Frequent NVMe Disconnects Samsung PM1735 Drives

eliyahuadam

Member
Mar 26, 2020
26
5
23
36
Dear Proxmox Community,


I'm facing a critical issue with my Proxmox 8.2.2 cluster that's severely impacting our Ceph storage performance and stability. I hope you can help me troubleshoot and resolve this problem.

Environment:

Proxmox version: 8.2.2
Cluster size: 5 physical servers
Storage: Each server has one Samsung PM1735 NVMe SSD and Three Intel SSD via SAS (No issue with SSD).
NVME Version: EPK71H3Q
Storage Configuration: Each NVMe is part of a dedicated Ceph pool
OS: Debian 12 (Bookworm)

Issue:Our Samsung PM1735 NVMe drives are disconnecting frequently across all five servers.
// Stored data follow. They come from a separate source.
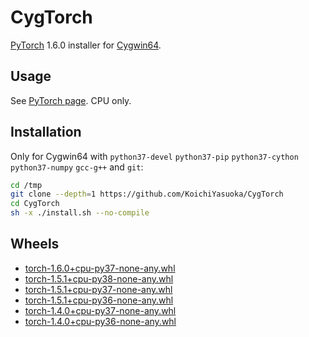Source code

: # CygTorch

[PyTorch](https://github.com/pytorch/pytorch) 1.6.0 installer for [Cygwin64](https://www.cygwin.com/).

## Usage

See [PyTorch page](https://pytorch.org). CPU only.

## Installation

Only for Cygwin64 with `python37-devel` `python37-pip` `python37-cython` `python37-numpy` `gcc-g++` and `git`:

```sh
cd /tmp
git clone --depth=1 https://github.com/KoichiYasuoka/CygTorch
cd CygTorch
sh -x ./install.sh --no-compile
```

## Wheels

* [torch-1.6.0+cpu-py37-none-any.whl](https://raw.githubusercontent.com/KoichiYasuoka/CygTorch/master/dist/torch-1.6.0+cpu-py37-none-any.whl)
* [torch-1.5.1+cpu-py38-none-any.whl](https://raw.githubusercontent.com/KoichiYasuoka/CygTorch/master/dist/torch-1.5.1+cpu-py38-none-any.whl)
* [torch-1.5.1+cpu-py37-none-any.whl](https://raw.githubusercontent.com/KoichiYasuoka/CygTorch/master/dist/torch-1.5.1+cpu-py37-none-any.whl)
* [torch-1.5.1+cpu-py36-none-any.whl](https://raw.githubusercontent.com/KoichiYasuoka/CygTorch/master/dist/torch-1.5.1+cpu-py36-none-any.whl)
* [torch-1.4.0+cpu-py37-none-any.whl](https://raw.githubusercontent.com/KoichiYasuoka/CygTorch/master/dist/torch-1.4.0+cpu-py37-none-any.whl)
* [torch-1.4.0+cpu-py36-none-any.whl](https://raw.githubusercontent.com/KoichiYasuoka/CygTorch/master/dist/torch-1.4.0+cpu-py36-none-any.whl)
This is causing I/O errors, performance degradation, and potential data integrity issues in our Ceph storage.


Error Messages:
NVMe Disconnect:
nvme nvme0: Shutdown timeout set to 10 seconds
nvme nvme0: 63/0/0 default/read/poll queues
nvme 0000:18:00.0: Using 48-bit DMA addresses
nvme nvme0: resetting controller due to AER
block nvme0n1: no usable path - requeuing I/O
nvme nvme0: Device not ready; aborting reset, CSTS=0x1
I/O Callbacks Suppressed:
nvme_ns_head_submit_bio: 19 callbacks suppressed
Steps Taken:
Kernel Parameter: Set nvme_core.default_ps_max_latency_us=0 to disable NVMe power state transitions. Issue persists.
Samsung PM1735 specs:

ps 0 : mp:25.00W operational enlat:180 exlat:180 rrt:0 rrl:0 rwt:0 rwl:0 idle_power:7.00W active_power:19.00W active_power_workload:80K 128KiB SW


Ceph configuration for the spespfic OSDs:

bluestore_min_alloc_size_ssd = 8K
osd_memory_target = 8G
osd_op_num_threads_per_shard_ssd = 8

Has anyone else experienced similar issues with high-performance NVMes like the PM1735 in a Proxmox/Ceph environment?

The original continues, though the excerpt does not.